#### Input data:
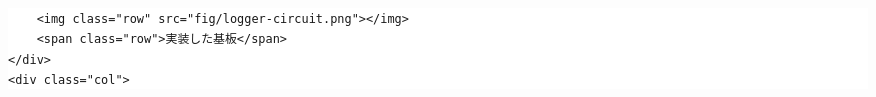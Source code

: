         <img class="row" src="fig/logger-circuit.png"></img>
        <span class="row">実装した基板</span>
    </div>
    <div class="col">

#### Exercise requirements:
Repeat exactly, please: transcribe each entry and leave out the pictures.

#### Written solution:
Source code

:         <img class="row" src="fig/logger-circuit.png"></img>
        <span class="row">実装した基板</span>
    </div>
    <div class="col">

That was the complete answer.